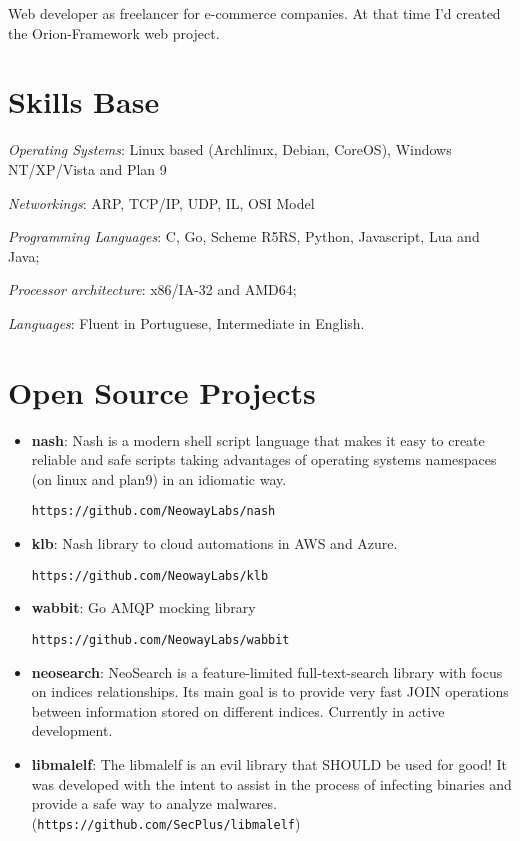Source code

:\documentclass[margin]{res}
\begin{document}
\begin{resume}
   Web developer as freelancer for e-commerce companies. At that time I'd created the Orion-Framework web project.



\section{Skills Base}  \textit{Operating Systems}:  Linux based (Archlinux, Debian, CoreOS), Windows NT/XP/Vista and Plan 9

			\textit{Networkings}: ARP, TCP/IP, UDP, IL, OSI Model

			\textit{Programming Languages}: C, Go, Scheme R5RS, Python, Javascript, Lua and Java;

			\textit{Processor architecture}:  x86/IA-32 and AMD64;

			\textit{Languages}: Fluent in Portuguese, Intermediate in English.

\section{Open Source Projects}
		\begin{itemize}
		    \vspace{2mm}
                    \item \textbf{nash}: Nash is a modern shell script
                      language that makes it easy to create reliable
                      and safe scripts taking advantages of operating
                      systems namespaces (on linux and plan9) in an
                      idiomatic way.

                      \texttt{https://github.com/NeowayLabs/nash}

                      \item \textbf{klb}: Nash library to cloud
                        automations in AWS and Azure.

                        \texttt{https://github.com/NeowayLabs/klb}

                        \item \textbf{wabbit}: Go AMQP mocking library

                          \texttt{https://github.com/NeowayLabs/wabbit}

		    \item \textbf{neosearch}: NeoSearch is a feature-limited full-text-search library with focus on indices relationships. Its main goal is to provide very fast JOIN operations between information stored on different indices. Currently in active development.  \vspace{1mm}
		    \item \textbf{libmalelf}: The libmalelf is an evil library that SHOULD be used for good! It was developed
		                              with the intent to assist in the process of infecting binaries and provide a safe
		                              way to analyze malwares. (\texttt{https://github.com/SecPlus/libmalelf})\vspace{1mm}


\end{itemize}
\end{resume}
\end{document}
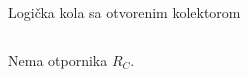 \begin{frame}[label=10-s035]{Logička kola sa otvorenim kolektorom}
\setlength{\abovedisplayskip}{4pt}\setlength{\belowdisplayskip}{4pt}\setlength{\abovedisplayshortskip}{3pt}\setlength{\belowdisplayshortskip}{3pt}
\begin{columns}[T,onlytextwidth]\par Nema otpornika $R_C$.\centering \end{columns}\smallskip\centering
\end{frame}
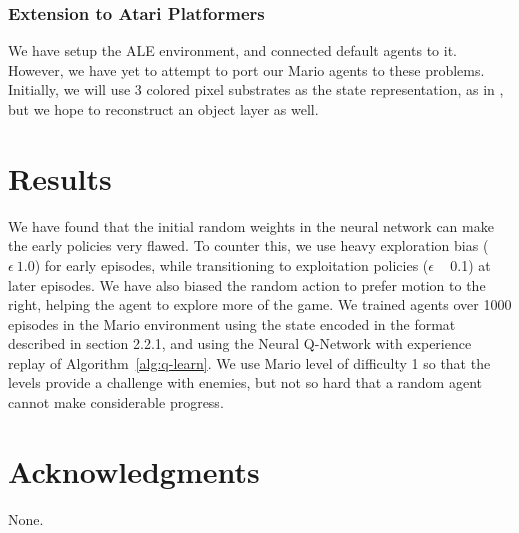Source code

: \documentclass{article}
\begin{document}
\subsubsection{Extension to Atari Platformers}
We have setup the ALE environment, and connected default agents to it. However, we have yet to attempt to port our Mario agents to these problems. Initially, we will use 3 colored pixel substrates as the state representation, as in \cite{Hauskneck13}, but we hope to reconstruct an object layer as well.
 
 \section{Results}
 
We have found that the initial random weights in the neural network can make the early policies very flawed. To counter this, we use heavy exploration bias ($\epsilon ~ 1.0$) for early episodes, while transitioning to exploitation policies ($\epsilon$ ~ 0.1) at later episodes. We have also biased the random action to prefer motion to the right, helping the agent to explore more of the game. We trained agents over 1000 episodes in the Mario environment using the state encoded in the format described in section 2.2.1, and using the Neural Q-Network with experience replay of Algorithm~\ref{alg:q-learn}. We use Mario level of difficulty 1 so that the levels provide a challenge with enemies, but not so hard that a random agent cannot make considerable progress.
 
\section*{Acknowledgments} 
 
None.



\end{document}
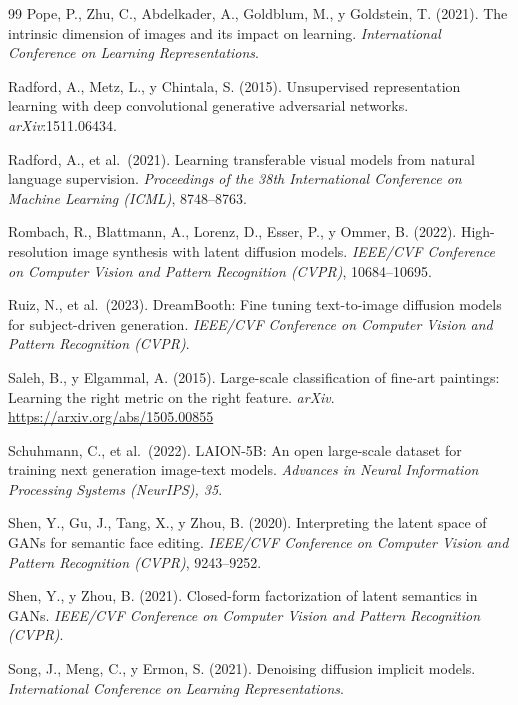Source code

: \documentclass[12pt, a4paper, twoside]{book}
\begin{document}
\begin{thebibliography}{99}
Pope, P., Zhu, C., Abdelkader, A., Goldblum, M., y Goldstein, T. (2021).
The intrinsic dimension of images and its impact on learning.
\textit{International Conference on Learning Representations}.

Radford, A., Metz, L., y Chintala, S. (2015).
Unsupervised representation learning with deep convolutional generative adversarial networks.
\textit{arXiv}:1511.06434.

Radford, A., et al.\ (2021).
Learning transferable visual models from natural language supervision.
\textit{Proceedings of the 38th International Conference on Machine Learning (ICML)}, 8748--8763.

Rombach, R., Blattmann, A., Lorenz, D., Esser, P., y Ommer, B. (2022).
High-resolution image synthesis with latent diffusion models.
\textit{IEEE/CVF Conference on Computer Vision and Pattern Recognition (CVPR)}, 10684--10695.

Ruiz, N., et al.\ (2023).
DreamBooth: Fine tuning text-to-image diffusion models for subject-driven generation.
\textit{IEEE/CVF Conference on Computer Vision and Pattern Recognition (CVPR)}.

Saleh, B., y Elgammal, A. (2015).
Large-scale classification of fine-art paintings: Learning the right metric on the right feature.
\textit{arXiv}. \url{https://arxiv.org/abs/1505.00855}

Schuhmann, C., et al.\ (2022).
LAION-5B: An open large-scale dataset for training next generation image-text models.
\textit{Advances in Neural Information Processing Systems (NeurIPS), 35}.

Shen, Y., Gu, J., Tang, X., y Zhou, B. (2020).
Interpreting the latent space of GANs for semantic face editing.
\textit{IEEE/CVF Conference on Computer Vision and Pattern Recognition (CVPR)}, 9243--9252.

Shen, Y., y Zhou, B. (2021).
Closed-form factorization of latent semantics in GANs.
\textit{IEEE/CVF Conference on Computer Vision and Pattern Recognition (CVPR)}.

Song, J., Meng, C., y Ermon, S. (2021).
Denoising diffusion implicit models.
\textit{International Conference on Learning Representations}.


\end{thebibliography}
\end{document}
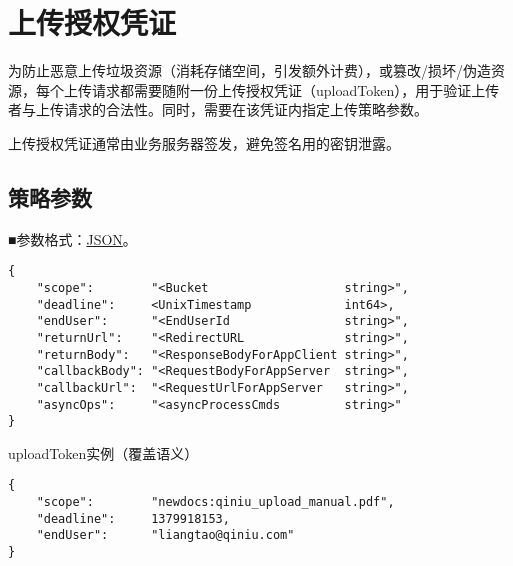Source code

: \documentclass[11pt, oneside]{book}
\newcommand{\qpara}[1]{
\vspace{0.3em}
\noindent
#1\par
\vspace{0.3em}
}
\begin{document}
\chapter{上传授权凭证}

\qpara{为防止恶意上传垃圾资源（消耗存储空间，引发额外计费），或篡改/损坏/伪造资源，每个上传请求都需要随附一份上传授权凭证（uploadToken），用于验证上传者与上传请求的合法性。同时，需要在该凭证内指定上传策略参数。}
\qpara{上传授权凭证通常由业务服务器签发，避免签名用的密钥泄露。}

\section{策略参数}

\qpara{■\thinspace 参数格式：\href{http://zh.wikipedia.org/wiki/JSON}{JSON}。}
\begin{lstlisting}
{
    "scope":        "<Bucket                   string>",
    "deadline":     <UnixTimestamp             int64>,
    "endUser":      "<EndUserId                string>",
    "returnUrl":    "<RedirectURL              string>",
    "returnBody":   "<ResponseBodyForAppClient string>",
    "callbackBody": "<RequestBodyForAppServer  string>",
    "callbackUrl":  "<RequestUrlForAppServer   string>",
    "asyncOps":     "<asyncProcessCmds         string>"
}
\end{lstlisting}

\begin{sample}
  \caption{uploadToken实例（覆盖语义）}
\begin{lstlisting}
{
    "scope":        "newdocs:qiniu_upload_manual.pdf",
    "deadline":     1379918153,
    "endUser":      "liangtao@qiniu.com"
}
\end{lstlisting}

  \label{uploadToken-overwrite}
\end{sample}
\end{document}
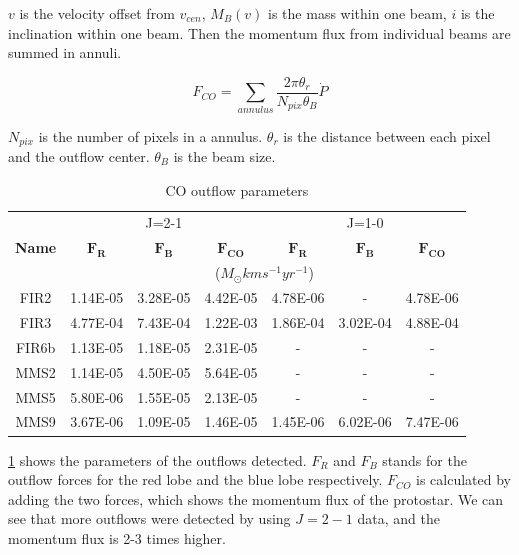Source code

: \documentclass[twoside,11pt]{gshs_thesis}
\begin{document}
$v$ is the velocity offset from $v_{cen}$, $M_B (v)$ is the mass within one beam, $i$ is the inclination within one beam. \cite{Hatchell2}
\newpage
Then the momentum flux from individual beams are summed in annuli. 

\begin{equation}
F_{CO} = \sum _{annulus} \frac{2\pi \theta_r}{N_{pix}\theta_B}\dot{P}	
\end{equation}

$N_{pix}$ is the number of pixels in a annulus. $\theta_r$ is the distance between each pixel and the outflow center. $\theta_B$ is the beam size. \cite{Hatchell2} \cite{Marel}


\begin{table}[h]
	\begin{center}
		\begin{tabular}{c|c|c|c||c|c|c}
			\toprule
			\multirow{3}{1cm}{\textbf{Name}} & \multicolumn{3}{c}{J=2-1} & \multicolumn{3}{c}{J=1-0} \\
			& $\mathbf{F_{R}}$ & $\mathbf{F_{B}}$ & $\mathbf{F_{CO}}$ & $\mathbf{F_{R}}$ & $\mathbf{F_{B}}$ & $\mathbf{F_{CO}}$\\
			& \multicolumn{6}{c}{($M_{\odot} km s^{-1} yr^{-1}$)}\\
			\midrule
			FIR2 & 1.14E-05 & 3.28E-05 & 4.42E-05 & 4.78E-06 & - & 4.78E-06\\
			FIR3 & 4.77E-04 & 7.43E-04 & 1.22E-03 & 1.86E-04 & 3.02E-04 & 4.88E-04\\
			FIR6b & 1.13E-05 & 1.18E-05 & 2.31E-05 & - & - & -\\
			MMS2 & 1.14E-05 & 4.50E-05 & 5.64E-05 & - & - & -\\
			MMS5 & 5.80E-06 & 1.55E-05 & 2.13E-05 & - & - & -\\
			MMS9 & 3.67E-06 & 1.09E-05 & 1.46E-05 & 1.45E-06 & 6.02E-06 & 7.47E-06\\
		\end{tabular}
	\end{center}
	\caption{CO outflow parameters} \label{result}
\end{table}


\noindent\ref{result} shows the parameters of the outflows detected. $F_R$ and $F_B$ stands for the outflow forces for the red lobe and the blue lobe respectively. $F_{CO}$ is calculated by adding the two forces, which shows the momentum flux of the protostar. We can see that more outflows were detected by using $J=2-1$ data, and the momentum flux is 2-3 times higher.\\
\end{document}
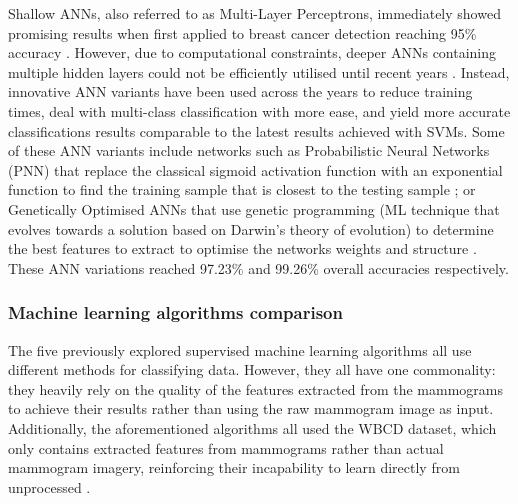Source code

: Shallow ANNs, also referred to as Multi-Layer Perceptrons, immediately showed promising results when first applied to breast cancer detection reaching 95\% accuracy \citep{Wu1993}. However, due to computational constraints, deeper ANNs containing multiple hidden layers could not be efficiently utilised until recent years \citep{Litjens2017}. Instead, innovative ANN variants have been used across the years to reduce training times, deal with multi-class classification with more ease, and yield more accurate classifications results comparable to the latest results achieved with SVMs. Some of these ANN variants include networks such as Probabilistic Neural Networks (PNN) that replace the classical sigmoid activation function with an exponential function to find the training sample that is closest to the testing sample \citep{Osareh2010}; or Genetically Optimised ANNs that use genetic programming (ML technique that evolves towards a solution based on Darwin's theory of evolution) to determine the best features to extract to optimise the networks weights and structure \citep{Bhardwaj2015}. These ANN variations reached 97.23\% and 99.26\% overall accuracies respectively.



\subsubsection{Machine learning algorithms comparison}

The five previously explored supervised machine learning algorithms all use different methods for classifying data. However, they all have one commonality: they heavily rely on the quality of the features extracted from the mammograms to achieve their results rather than using the raw mammogram image as input. Additionally, the aforementioned algorithms all used the WBCD dataset, which only contains extracted features from mammograms rather than actual mammogram imagery, reinforcing their incapability to learn directly from unprocessed \citep{Wolberg1995}.\\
------------------------------------------------------------------------
Exercise instructions
Once each line with "Zhou" in the entries is counted, state the total and nothing else.

Task answer
2